[Data excerpts]
##############################

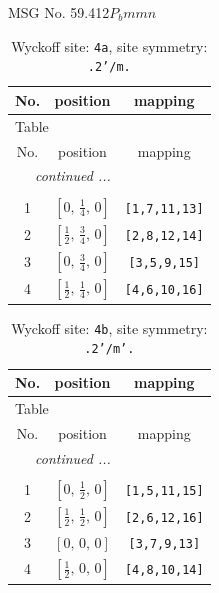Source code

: \documentclass[fleqn,8pt]{jsarticle}
\begin{document}
\setcounter{MaxMatrixCols}{32}

\renewcommand{\tablename}{Table~}
\renewcommand{\figurename}{Figure~}
\begin{center}
\LARGE
MSG No. 59.412\quad$P_{b}mmn$
\end{center}
\renewcommand{\arraystretch}{1.2}
\begin{longtable}{ccc}
\caption{Wyckoff site: {\tt 4a}, site symmetry: {\tt .2'/m.}}
 \\
 \hline \hline
No. & position & mapping \\ \hline \endfirsthead

\multicolumn{2}{l}{\tablename\ \thetable{}} \\
 \hline \hline
No. & position & mapping \\ \hline \endhead

 \hline \hline
\multicolumn{2}{r}{\footnotesize\it continued ...} \\ \endfoot

 \hline \hline
\multicolumn{2}{r}{} \\ \endlastfoot

1 & $\left[ 0,\, \frac{1}{4},\, 0 \right]$ & {\tt [1,7,11,13]} \\ \hline
2 & $\left[ \frac{1}{2},\, \frac{3}{4},\, 0 \right]$ & {\tt [2,8,12,14]} \\ \hline
3 & $\left[ 0,\, \frac{3}{4},\, 0 \right]$ & {\tt [3,5,9,15]} \\ \hline
4 & $\left[ \frac{1}{2},\, \frac{1}{4},\, 0 \right]$ & {\tt [4,6,10,16]} \\
\end{longtable}
\renewcommand{\arraystretch}{1.2}
\begin{longtable}{ccc}
\caption{Wyckoff site: {\tt 4b}, site symmetry: {\tt .2'/m'.}}
 \\
 \hline \hline
No. & position & mapping \\ \hline \endfirsthead

\multicolumn{2}{l}{\tablename\ \thetable{}} \\
 \hline \hline
No. & position & mapping \\ \hline \endhead

 \hline \hline
\multicolumn{2}{r}{\footnotesize\it continued ...} \\ \endfoot

 \hline \hline
\multicolumn{2}{r}{} \\ \endlastfoot

1 & $\left[ 0,\, \frac{1}{2},\, 0 \right]$ & {\tt [1,5,11,15]} \\ \hline
2 & $\left[ \frac{1}{2},\, \frac{1}{2},\, 0 \right]$ & {\tt [2,6,12,16]} \\ \hline
3 & $\left[ 0,\, 0,\, 0 \right]$ & {\tt [3,7,9,13]} \\ \hline
4 & $\left[ \frac{1}{2},\, 0,\, 0 \right]$ & {\tt [4,8,10,14]} \\
\end{longtable}
\end{document}
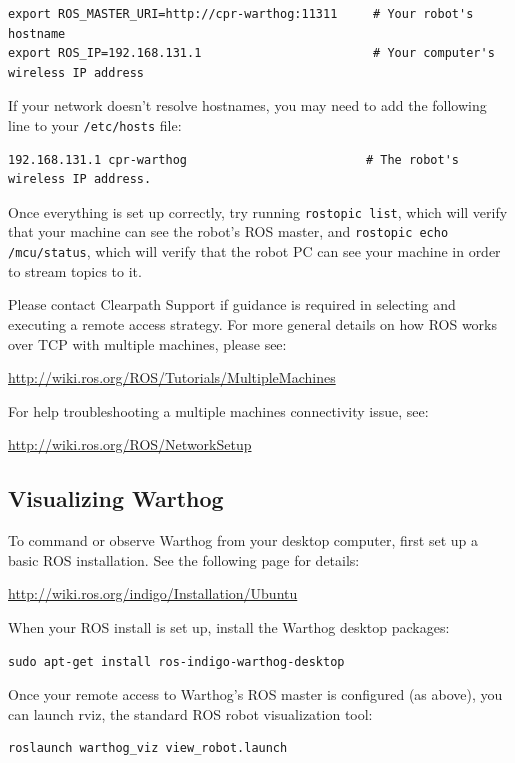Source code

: \documentclass[]{clearpath-latex/clearpath-manual}
\begin{document}
\begin{lstlisting}
export ROS_MASTER_URI=http://cpr-warthog:11311     # Your robot's hostname
export ROS_IP=192.168.131.1                        # Your computer's wireless IP address
\end{lstlisting}

If your network doesn't resolve hostnames, you may need to add the following line to your \lstinline{/etc/hosts} file:

\begin{lstlisting}
192.168.131.1 cpr-warthog                         # The robot's wireless IP address.
\end{lstlisting}

Once everything is set up correctly, try running \lstinline{rostopic list}, which will verify that your machine can see the robot's ROS master, and \lstinline{rostopic echo /mcu/status}, which will verify that the robot PC can see your machine in order to stream topics to it.

Please contact Clearpath Support if guidance is required in selecting and executing a remote access strategy.
For more general details on how ROS works over TCP with multiple machines, please see:

\url{http://wiki.ros.org/ROS/Tutorials/MultipleMachines}

For help troubleshooting a multiple machines connectivity issue, see:

\url{http://wiki.ros.org/ROS/NetworkSetup}

\subsection{Visualizing Warthog}

To command or observe Warthog from your desktop computer, first set up a basic ROS installation.  See the following page for details:

\url{http://wiki.ros.org/indigo/Installation/Ubuntu}

When your ROS install is set up, install the Warthog desktop packages:

\begin{lstlisting}
sudo apt-get install ros-indigo-warthog-desktop
\end{lstlisting}

Once your remote access to Warthog's ROS master is configured (as above), you can launch rviz, the standard ROS robot visualization tool:

\begin{lstlisting}
roslaunch warthog_viz view_robot.launch
\end{lstlisting}
\end{document}
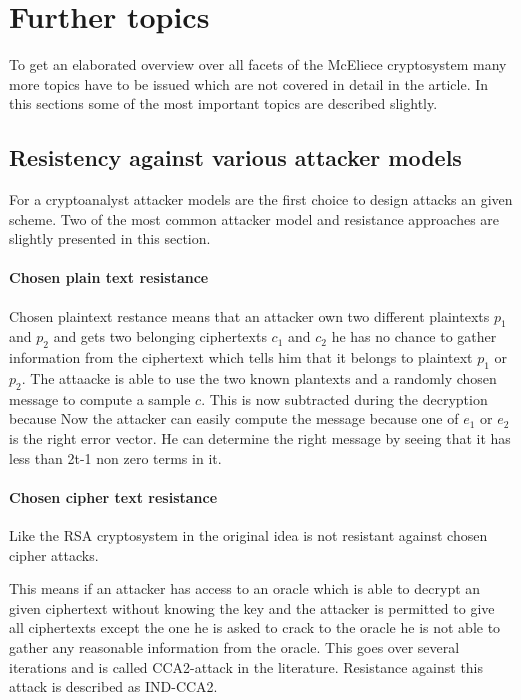 \section{Further topics}
To get an elaborated overview over all facets of the McEliece cryptosystem many more topics have to be issued which are not covered in detail in the article. In this sections some of the most important topics are described slightly. 


\subsection*{Resistency against various attacker models}
For a cryptoanalyst attacker models are the first choice to design attacks an given scheme. Two of the most common attacker model and resistance approaches are slightly presented in this section.

\paragraph*{Chosen plain text resistance}
Chosen plaintext restance means that an attacker own two different plaintexts $p_1$ and $p_2$ and gets two belonging ciphertexts $c_1$ and $c_2$ he has no chance to gather information from the ciphertext which tells him that it belongs to plaintext $p_1$ or $p_2$.
The attaacke is able to use the two known plantexts and a randomly chosen message to compute a sample $c$. This is now subtracted during the decryption because
Now the attacker can easily compute the message because one of $e_1$ or $e_2$ is the right error vector. He can determine the right message by seeing that it has less than 2t-1 non zero terms in it.


\paragraph*{Chosen cipher text resistance}
Like the RSA cryptosystem in the original idea is not resistant against chosen cipher attacks. 

This means if an attacker has access to an oracle which is able to decrypt an given ciphertext without knowing the key and the attacker is permitted to give all ciphertexts except the one he is asked to crack to the oracle he is not able to gather any reasonable information from the oracle. This goes over several iterations and is called CCA2-attack in the literature. Resistance against this attack is described as IND-CCA2.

##############################

:: Goal of the exercise ::
Keep every word of the records above exactly, and return them with no pictures.

:: Response box ::
Source code

: \documentclass[fleqn,8pt]{jsarticle}
\begin{document}
\setcounter{MaxMatrixCols}{32}

\renewcommand{\tablename}{Table~}
\renewcommand{\figurename}{Figure~}
\begin{center}
\LARGE
MSG No. 59.412\quad$P_{b}mmn$
\end{center}
\renewcommand{\arraystretch}{1.2}
\begin{longtable}{ccc}
\caption{Wyckoff site: {\tt 4a}, site symmetry: {\tt .2'/m.}}
 \\
 \hline \hline
No. & position & mapping \\ \hline \endfirsthead

\multicolumn{2}{l}{\tablename\ \thetable{}} \\
 \hline \hline
No. & position & mapping \\ \hline \endhead

 \hline \hline
\multicolumn{2}{r}{\footnotesize\it continued ...} \\ \endfoot

 \hline \hline
\multicolumn{2}{r}{} \\ \endlastfoot

1 & $\left[ 0,\, \frac{1}{4},\, 0 \right]$ & {\tt [1,7,11,13]} \\ \hline
2 & $\left[ \frac{1}{2},\, \frac{3}{4},\, 0 \right]$ & {\tt [2,8,12,14]} \\ \hline
3 & $\left[ 0,\, \frac{3}{4},\, 0 \right]$ & {\tt [3,5,9,15]} \\ \hline
4 & $\left[ \frac{1}{2},\, \frac{1}{4},\, 0 \right]$ & {\tt [4,6,10,16]} \\
\end{longtable}
\renewcommand{\arraystretch}{1.2}
\begin{longtable}{ccc}
\caption{Wyckoff site: {\tt 4b}, site symmetry: {\tt .2'/m'.}}
 \\
 \hline \hline
No. & position & mapping \\ \hline \endfirsthead

\multicolumn{2}{l}{\tablename\ \thetable{}} \\
 \hline \hline
No. & position & mapping \\ \hline \endhead

 \hline \hline
\multicolumn{2}{r}{\footnotesize\it continued ...} \\ \endfoot

 \hline \hline
\multicolumn{2}{r}{} \\ \endlastfoot

1 & $\left[ 0,\, \frac{1}{2},\, 0 \right]$ & {\tt [1,5,11,15]} \\ \hline
2 & $\left[ \frac{1}{2},\, \frac{1}{2},\, 0 \right]$ & {\tt [2,6,12,16]} \\ \hline
3 & $\left[ 0,\, 0,\, 0 \right]$ & {\tt [3,7,9,13]} \\ \hline
4 & $\left[ \frac{1}{2},\, 0,\, 0 \right]$ & {\tt [4,8,10,14]} \\
\end{longtable}
\end{document}
Source code

: \documentclass[]{clearpath-latex/clearpath-manual}
\begin{document}
\begin{lstlisting}
export ROS_MASTER_URI=http://cpr-warthog:11311     # Your robot's hostname
export ROS_IP=192.168.131.1                        # Your computer's wireless IP address
\end{lstlisting}

If your network doesn't resolve hostnames, you may need to add the following line to your \lstinline{/etc/hosts} file:

\begin{lstlisting}
192.168.131.1 cpr-warthog                         # The robot's wireless IP address.
\end{lstlisting}

Once everything is set up correctly, try running \lstinline{rostopic list}, which will verify that your machine can see the robot's ROS master, and \lstinline{rostopic echo /mcu/status}, which will verify that the robot PC can see your machine in order to stream topics to it.

Please contact Clearpath Support if guidance is required in selecting and executing a remote access strategy.
For more general details on how ROS works over TCP with multiple machines, please see:

\url{http://wiki.ros.org/ROS/Tutorials/MultipleMachines}

For help troubleshooting a multiple machines connectivity issue, see:

\url{http://wiki.ros.org/ROS/NetworkSetup}

\subsection{Visualizing Warthog}

To command or observe Warthog from your desktop computer, first set up a basic ROS installation.  See the following page for details:

\url{http://wiki.ros.org/indigo/Installation/Ubuntu}

When your ROS install is set up, install the Warthog desktop packages:

\begin{lstlisting}
sudo apt-get install ros-indigo-warthog-desktop
\end{lstlisting}

Once your remote access to Warthog's ROS master is configured (as above), you can launch rviz, the standard ROS robot visualization tool:

\begin{lstlisting}
roslaunch warthog_viz view_robot.launch
\end{lstlisting}
\end{document}
 \section{Further topics}
To get an elaborated overview over all facets of the McEliece cryptosystem many more topics have to be issued which are not covered in detail in the article. In this sections some of the most important topics are described slightly. 


\subsection*{Resistency against various attacker models}
For a cryptoanalyst attacker models are the first choice to design attacks an given scheme. Two of the most common attacker model and resistance approaches are slightly presented in this section.

\paragraph*{Chosen plain text resistance}
Chosen plaintext restance means that an attacker own two different plaintexts $p_1$ and $p_2$ and gets two belonging ciphertexts $c_1$ and $c_2$ he has no chance to gather information from the ciphertext which tells him that it belongs to plaintext $p_1$ or $p_2$.
The attaacke is able to use the two known plantexts and a randomly chosen message to compute a sample $c$. This is now subtracted during the decryption because
Now the attacker can easily compute the message because one of $e_1$ or $e_2$ is the right error vector. He can determine the right message by seeing that it has less than 2t-1 non zero terms in it.


\paragraph*{Chosen cipher text resistance}
Like the RSA cryptosystem in the original idea is not resistant against chosen cipher attacks. 

This means if an attacker has access to an oracle which is able to decrypt an given ciphertext without knowing the key and the attacker is permitted to give all ciphertexts except the one he is asked to crack to the oracle he is not able to gather any reasonable information from the oracle. This goes over several iterations and is called CCA2-attack in the literature. Resistance against this attack is described as IND-CCA2.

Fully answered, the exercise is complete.